The title nearly says it all. I have a VM in EC2 running CentOS 7. It uses DHCP, which seems to be a EC2 requirement. DHCP keeps overwriting the hostname on reboot, no matter what I try. I won't enumerate it, but I've tried pretty much every suggestion here: Override DHCP hostname on RHEL5/CentOS/Amazon Linux as well as those found on several other sites that google searches turned up. I don't understand if it's the particular OS version or AWS/EC2 environment, but I can't change the hostname and make it stick across reboots. Even brute forcing it via /etc/rc.d/rc.local (adding "/bin/hostnamectl set-hotname foo.bar.baz" did not work. I can't believe other AWS/EC2 users haven't figured this out.
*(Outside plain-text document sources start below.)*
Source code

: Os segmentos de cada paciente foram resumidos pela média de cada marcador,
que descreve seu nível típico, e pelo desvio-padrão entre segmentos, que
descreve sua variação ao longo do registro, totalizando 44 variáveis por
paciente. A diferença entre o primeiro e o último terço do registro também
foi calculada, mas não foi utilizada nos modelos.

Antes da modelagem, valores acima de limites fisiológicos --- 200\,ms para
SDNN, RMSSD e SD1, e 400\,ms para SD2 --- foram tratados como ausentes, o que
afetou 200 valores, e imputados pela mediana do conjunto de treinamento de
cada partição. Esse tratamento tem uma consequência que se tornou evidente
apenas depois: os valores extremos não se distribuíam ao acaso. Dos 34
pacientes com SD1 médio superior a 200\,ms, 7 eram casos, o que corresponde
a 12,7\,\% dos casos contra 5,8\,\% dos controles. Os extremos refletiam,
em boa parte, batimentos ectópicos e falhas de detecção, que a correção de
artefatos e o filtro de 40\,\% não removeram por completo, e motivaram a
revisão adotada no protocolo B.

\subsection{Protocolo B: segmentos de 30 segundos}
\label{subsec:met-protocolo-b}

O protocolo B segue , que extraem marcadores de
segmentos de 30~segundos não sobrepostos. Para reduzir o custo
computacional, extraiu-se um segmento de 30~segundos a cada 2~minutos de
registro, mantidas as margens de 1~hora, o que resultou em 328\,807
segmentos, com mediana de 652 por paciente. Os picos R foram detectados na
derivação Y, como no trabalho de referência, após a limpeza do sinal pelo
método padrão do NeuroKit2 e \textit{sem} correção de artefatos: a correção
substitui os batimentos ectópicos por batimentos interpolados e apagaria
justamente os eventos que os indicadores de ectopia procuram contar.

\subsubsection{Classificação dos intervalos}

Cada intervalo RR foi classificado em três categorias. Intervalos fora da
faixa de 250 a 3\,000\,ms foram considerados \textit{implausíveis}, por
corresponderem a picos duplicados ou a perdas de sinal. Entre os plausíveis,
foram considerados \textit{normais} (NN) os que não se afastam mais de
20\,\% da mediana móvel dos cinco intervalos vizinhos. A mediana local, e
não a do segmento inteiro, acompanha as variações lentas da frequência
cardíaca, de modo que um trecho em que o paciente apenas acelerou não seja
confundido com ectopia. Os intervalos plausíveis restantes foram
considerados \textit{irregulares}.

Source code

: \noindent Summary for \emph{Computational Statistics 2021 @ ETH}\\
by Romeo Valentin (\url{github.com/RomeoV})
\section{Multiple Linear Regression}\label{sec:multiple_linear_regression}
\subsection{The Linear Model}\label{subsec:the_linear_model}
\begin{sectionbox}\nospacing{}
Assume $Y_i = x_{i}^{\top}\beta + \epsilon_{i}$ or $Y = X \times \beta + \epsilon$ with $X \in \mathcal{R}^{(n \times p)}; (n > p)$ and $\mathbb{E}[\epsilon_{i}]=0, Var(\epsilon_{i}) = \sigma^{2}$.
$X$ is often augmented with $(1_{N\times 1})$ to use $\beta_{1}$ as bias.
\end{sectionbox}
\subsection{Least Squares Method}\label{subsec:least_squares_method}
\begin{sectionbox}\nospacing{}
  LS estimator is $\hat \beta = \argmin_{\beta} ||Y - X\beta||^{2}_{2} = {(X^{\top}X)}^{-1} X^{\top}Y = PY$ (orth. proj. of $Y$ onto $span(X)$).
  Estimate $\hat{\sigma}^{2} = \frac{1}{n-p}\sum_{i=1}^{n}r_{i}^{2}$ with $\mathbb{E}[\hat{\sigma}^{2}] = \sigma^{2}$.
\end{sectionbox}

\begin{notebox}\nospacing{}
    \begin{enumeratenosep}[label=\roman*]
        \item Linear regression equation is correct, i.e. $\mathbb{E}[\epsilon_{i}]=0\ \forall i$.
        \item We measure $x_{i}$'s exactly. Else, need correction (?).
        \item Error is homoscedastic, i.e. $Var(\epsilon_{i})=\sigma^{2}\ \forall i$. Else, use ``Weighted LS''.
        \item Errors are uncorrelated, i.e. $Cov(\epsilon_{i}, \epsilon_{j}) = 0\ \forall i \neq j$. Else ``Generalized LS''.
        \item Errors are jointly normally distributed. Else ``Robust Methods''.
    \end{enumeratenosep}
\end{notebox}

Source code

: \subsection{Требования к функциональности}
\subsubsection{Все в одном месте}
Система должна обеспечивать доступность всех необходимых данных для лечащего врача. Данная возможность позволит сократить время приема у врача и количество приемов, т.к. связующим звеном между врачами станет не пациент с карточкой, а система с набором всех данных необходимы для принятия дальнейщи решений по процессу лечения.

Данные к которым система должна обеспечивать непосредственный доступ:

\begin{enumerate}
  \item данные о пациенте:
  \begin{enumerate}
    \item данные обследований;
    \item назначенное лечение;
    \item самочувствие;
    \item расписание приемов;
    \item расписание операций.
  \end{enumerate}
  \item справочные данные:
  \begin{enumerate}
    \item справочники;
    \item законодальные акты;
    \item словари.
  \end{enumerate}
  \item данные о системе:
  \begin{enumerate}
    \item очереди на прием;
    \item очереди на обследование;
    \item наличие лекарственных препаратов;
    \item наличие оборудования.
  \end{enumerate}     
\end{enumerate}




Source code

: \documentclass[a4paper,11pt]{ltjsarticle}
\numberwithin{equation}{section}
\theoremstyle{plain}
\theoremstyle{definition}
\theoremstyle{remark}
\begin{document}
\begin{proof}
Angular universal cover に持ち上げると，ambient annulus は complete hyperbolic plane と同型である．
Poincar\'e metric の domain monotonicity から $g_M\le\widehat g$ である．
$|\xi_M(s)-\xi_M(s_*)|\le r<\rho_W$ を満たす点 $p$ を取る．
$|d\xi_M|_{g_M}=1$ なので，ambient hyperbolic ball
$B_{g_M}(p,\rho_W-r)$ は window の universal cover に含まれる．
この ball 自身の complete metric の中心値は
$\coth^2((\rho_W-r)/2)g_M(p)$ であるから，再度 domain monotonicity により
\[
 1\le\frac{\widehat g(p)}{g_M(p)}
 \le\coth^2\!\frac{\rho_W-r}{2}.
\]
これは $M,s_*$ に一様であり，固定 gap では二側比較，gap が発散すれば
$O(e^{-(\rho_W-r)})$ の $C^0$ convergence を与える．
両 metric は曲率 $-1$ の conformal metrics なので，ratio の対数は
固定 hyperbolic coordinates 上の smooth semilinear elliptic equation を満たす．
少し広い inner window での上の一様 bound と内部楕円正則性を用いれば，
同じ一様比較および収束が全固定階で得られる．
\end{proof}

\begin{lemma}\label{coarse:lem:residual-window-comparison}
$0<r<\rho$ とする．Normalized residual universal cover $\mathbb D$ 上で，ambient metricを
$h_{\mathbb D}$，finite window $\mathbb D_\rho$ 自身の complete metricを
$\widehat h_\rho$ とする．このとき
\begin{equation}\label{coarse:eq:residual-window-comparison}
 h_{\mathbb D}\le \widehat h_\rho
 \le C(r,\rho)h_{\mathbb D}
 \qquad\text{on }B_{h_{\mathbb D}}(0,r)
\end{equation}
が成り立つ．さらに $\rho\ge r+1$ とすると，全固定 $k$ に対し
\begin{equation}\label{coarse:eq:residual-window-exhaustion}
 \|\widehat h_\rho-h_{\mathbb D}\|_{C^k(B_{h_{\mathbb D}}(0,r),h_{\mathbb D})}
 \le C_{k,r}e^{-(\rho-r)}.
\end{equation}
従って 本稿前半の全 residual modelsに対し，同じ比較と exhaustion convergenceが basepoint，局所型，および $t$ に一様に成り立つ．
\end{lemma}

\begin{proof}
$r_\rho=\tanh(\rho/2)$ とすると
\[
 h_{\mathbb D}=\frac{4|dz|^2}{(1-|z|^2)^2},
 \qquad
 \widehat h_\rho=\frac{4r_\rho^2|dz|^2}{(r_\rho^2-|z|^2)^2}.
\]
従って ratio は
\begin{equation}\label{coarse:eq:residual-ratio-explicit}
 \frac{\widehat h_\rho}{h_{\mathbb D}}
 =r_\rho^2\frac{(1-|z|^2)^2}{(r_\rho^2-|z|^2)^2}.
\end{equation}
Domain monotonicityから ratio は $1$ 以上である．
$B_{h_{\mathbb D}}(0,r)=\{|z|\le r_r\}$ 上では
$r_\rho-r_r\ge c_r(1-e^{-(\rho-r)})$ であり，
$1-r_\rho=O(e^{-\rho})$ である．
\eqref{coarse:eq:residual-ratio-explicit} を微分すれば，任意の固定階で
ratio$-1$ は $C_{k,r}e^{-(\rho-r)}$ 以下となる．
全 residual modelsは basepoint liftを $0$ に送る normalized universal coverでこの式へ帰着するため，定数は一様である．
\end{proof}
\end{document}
Please help.
Update: This also does not work: http://docs.aws.amazon.com/AWSEC2/latest/UserGuide/set-hostname.html I.e., adding a DNS A record for the box in AWS's Route53 (and verifying it works), and setting HOSTNAME=foo.bar.baz in /etc/sysconfig/network (checking after a reboot) is also futile.
Update 2: A similar question was answered for Fedora 20. The accepted solution there also involved reconfiguring cloud-init, though in a different manner. Also, it wasn't clear that that question/solution applies to other distros. Thus, I feel my question should probably remain for others running CentOS and searching for it that way (yes, I know Fedora and CentOS are siblings, but not everyone googles for all synonyms when searching for solutions).